Powodem buntu były niezadowalające rezultaty działań naprawczych podejmowanych przez kierownictwo niemieckiego banku.
Commerzbank, główny udziałowiec polskiego mBanku, mocno ucierpiał podczas światowego kryzysu finansowego i musiał skorzystać z pomocy państwa. Na skutek presji udziałowców w piątek wieczorem Martin Zielke, prezes Commerzbanku podał się do dymisji, a ze swoim stanowiskiem pożegna się też szef rady nadzorczej Stefan Schmittmann. "Bank wymaga głębokiej transformacji i nowego prezesa, któremu rynki dadzą niezbędny czas na realizację strategii", stwierdził Zielke w swoim oświadczeniu, cytowanym przez Bloomberga. Prezes podkreślił, iż mimo postępu w realizacji strategii wyniki finansowe Commerzbanku okazały się niezadowalające, za co on ponosi odpowiedzialność.
Cerberus, który bez powodzenia zabiegał o wprowadzenie swoich dwóch przedstawicieli do rady nadzorczej, zarzucił nadzorowi i menedżmentowi Commerzbanku zbyt nieśmiałe redukowanie kosztów.
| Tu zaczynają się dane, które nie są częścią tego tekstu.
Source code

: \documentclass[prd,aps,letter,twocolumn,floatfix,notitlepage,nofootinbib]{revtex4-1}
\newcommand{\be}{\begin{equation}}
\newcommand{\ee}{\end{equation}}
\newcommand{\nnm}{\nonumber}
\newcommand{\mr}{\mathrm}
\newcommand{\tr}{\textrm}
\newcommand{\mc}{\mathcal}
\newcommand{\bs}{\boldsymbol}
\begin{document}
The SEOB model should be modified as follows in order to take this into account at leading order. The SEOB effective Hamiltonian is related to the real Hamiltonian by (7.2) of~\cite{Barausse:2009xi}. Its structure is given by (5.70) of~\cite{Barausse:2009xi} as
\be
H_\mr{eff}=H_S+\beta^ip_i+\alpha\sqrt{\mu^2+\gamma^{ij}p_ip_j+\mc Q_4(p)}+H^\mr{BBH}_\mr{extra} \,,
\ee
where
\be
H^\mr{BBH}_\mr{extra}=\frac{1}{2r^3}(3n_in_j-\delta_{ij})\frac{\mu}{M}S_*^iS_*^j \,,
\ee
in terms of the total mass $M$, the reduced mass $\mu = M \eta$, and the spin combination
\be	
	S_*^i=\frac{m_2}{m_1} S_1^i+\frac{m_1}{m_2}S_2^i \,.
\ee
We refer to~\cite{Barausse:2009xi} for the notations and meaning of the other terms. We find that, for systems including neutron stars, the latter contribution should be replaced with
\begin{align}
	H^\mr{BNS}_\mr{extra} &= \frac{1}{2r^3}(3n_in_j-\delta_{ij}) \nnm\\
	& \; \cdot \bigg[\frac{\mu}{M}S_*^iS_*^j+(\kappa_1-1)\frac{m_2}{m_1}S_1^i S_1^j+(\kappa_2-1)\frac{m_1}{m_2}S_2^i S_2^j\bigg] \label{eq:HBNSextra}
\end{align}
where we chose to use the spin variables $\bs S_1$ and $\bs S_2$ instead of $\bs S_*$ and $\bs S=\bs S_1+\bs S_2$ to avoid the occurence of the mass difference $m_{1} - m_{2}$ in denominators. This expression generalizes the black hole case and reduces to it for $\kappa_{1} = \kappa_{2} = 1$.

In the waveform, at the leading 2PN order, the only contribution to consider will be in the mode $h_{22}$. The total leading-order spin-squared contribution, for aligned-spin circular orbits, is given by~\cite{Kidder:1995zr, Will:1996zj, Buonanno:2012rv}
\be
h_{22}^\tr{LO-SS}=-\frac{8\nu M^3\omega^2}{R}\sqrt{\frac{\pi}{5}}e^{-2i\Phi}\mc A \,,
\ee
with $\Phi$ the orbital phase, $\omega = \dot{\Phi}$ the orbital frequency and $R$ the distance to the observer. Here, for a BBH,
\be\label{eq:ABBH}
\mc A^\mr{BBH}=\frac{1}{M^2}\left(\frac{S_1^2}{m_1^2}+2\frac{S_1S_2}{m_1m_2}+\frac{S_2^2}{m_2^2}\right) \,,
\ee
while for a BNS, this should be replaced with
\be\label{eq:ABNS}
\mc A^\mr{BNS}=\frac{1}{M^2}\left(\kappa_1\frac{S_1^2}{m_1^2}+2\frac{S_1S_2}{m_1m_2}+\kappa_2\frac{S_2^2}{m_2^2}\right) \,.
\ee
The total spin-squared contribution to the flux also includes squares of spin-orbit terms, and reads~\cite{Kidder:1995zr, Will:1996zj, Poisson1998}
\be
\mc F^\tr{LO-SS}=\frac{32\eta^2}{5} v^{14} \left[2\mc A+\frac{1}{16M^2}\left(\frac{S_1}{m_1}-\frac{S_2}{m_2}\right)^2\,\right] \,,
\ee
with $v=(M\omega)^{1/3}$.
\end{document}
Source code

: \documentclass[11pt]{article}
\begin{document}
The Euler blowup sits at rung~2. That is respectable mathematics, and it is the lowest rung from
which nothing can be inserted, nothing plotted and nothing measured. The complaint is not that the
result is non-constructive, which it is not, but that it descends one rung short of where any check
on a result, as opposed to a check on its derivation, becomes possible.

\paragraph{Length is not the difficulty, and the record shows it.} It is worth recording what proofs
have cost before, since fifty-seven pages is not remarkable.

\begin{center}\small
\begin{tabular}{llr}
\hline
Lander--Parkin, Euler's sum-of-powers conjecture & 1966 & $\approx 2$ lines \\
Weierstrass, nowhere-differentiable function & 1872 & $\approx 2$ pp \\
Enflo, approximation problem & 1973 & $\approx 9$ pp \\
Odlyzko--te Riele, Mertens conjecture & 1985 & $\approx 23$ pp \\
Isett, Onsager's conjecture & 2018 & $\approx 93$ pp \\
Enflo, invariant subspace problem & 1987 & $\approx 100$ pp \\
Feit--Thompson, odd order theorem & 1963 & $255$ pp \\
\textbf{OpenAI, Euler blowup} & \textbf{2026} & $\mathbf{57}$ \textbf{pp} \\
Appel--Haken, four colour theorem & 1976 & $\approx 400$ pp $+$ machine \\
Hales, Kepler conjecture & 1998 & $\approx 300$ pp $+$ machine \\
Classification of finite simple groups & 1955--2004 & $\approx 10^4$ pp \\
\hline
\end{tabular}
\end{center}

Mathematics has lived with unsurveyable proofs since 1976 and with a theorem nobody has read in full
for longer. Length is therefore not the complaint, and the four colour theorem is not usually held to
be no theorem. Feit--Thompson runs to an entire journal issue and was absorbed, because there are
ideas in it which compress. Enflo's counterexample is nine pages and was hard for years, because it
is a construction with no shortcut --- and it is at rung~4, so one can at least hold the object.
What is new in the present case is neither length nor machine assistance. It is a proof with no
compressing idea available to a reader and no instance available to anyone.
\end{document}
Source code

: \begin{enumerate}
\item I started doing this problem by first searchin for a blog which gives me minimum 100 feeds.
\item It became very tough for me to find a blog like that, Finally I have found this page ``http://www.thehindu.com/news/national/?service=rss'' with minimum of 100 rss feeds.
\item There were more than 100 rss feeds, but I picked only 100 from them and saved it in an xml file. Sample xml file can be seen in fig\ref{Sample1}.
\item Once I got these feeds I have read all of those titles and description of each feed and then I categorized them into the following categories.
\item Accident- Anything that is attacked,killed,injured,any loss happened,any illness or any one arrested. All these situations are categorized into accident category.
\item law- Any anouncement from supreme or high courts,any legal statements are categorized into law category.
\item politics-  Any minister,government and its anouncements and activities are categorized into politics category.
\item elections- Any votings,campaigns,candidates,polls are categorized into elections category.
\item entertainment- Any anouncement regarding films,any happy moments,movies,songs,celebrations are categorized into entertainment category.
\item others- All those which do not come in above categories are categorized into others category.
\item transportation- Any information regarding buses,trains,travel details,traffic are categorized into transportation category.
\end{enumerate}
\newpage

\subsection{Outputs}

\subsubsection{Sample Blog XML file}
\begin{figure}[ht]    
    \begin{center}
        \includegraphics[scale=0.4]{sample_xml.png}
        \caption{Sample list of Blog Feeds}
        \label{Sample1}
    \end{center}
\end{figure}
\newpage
Jednak, jak wskazuje Bloomberg, rezygnacje szefa rady nadzorczej i prezesa sugerują, że wyczerpała się też cierpliwość rządu niemieckiego, głównego udziałowca Commerzbanku.
Był on coraz bardziej niezadowolony z kształtowania się kursu akcji pod rządami Martina Zielke i zlecił Boston Consulting Group opracowanie planu poprawy kondycji Commerzbanku. BCG zaleciła kierownictwu niemieckiego banku trzykrotne zwiększenie oszczędności kosztowych.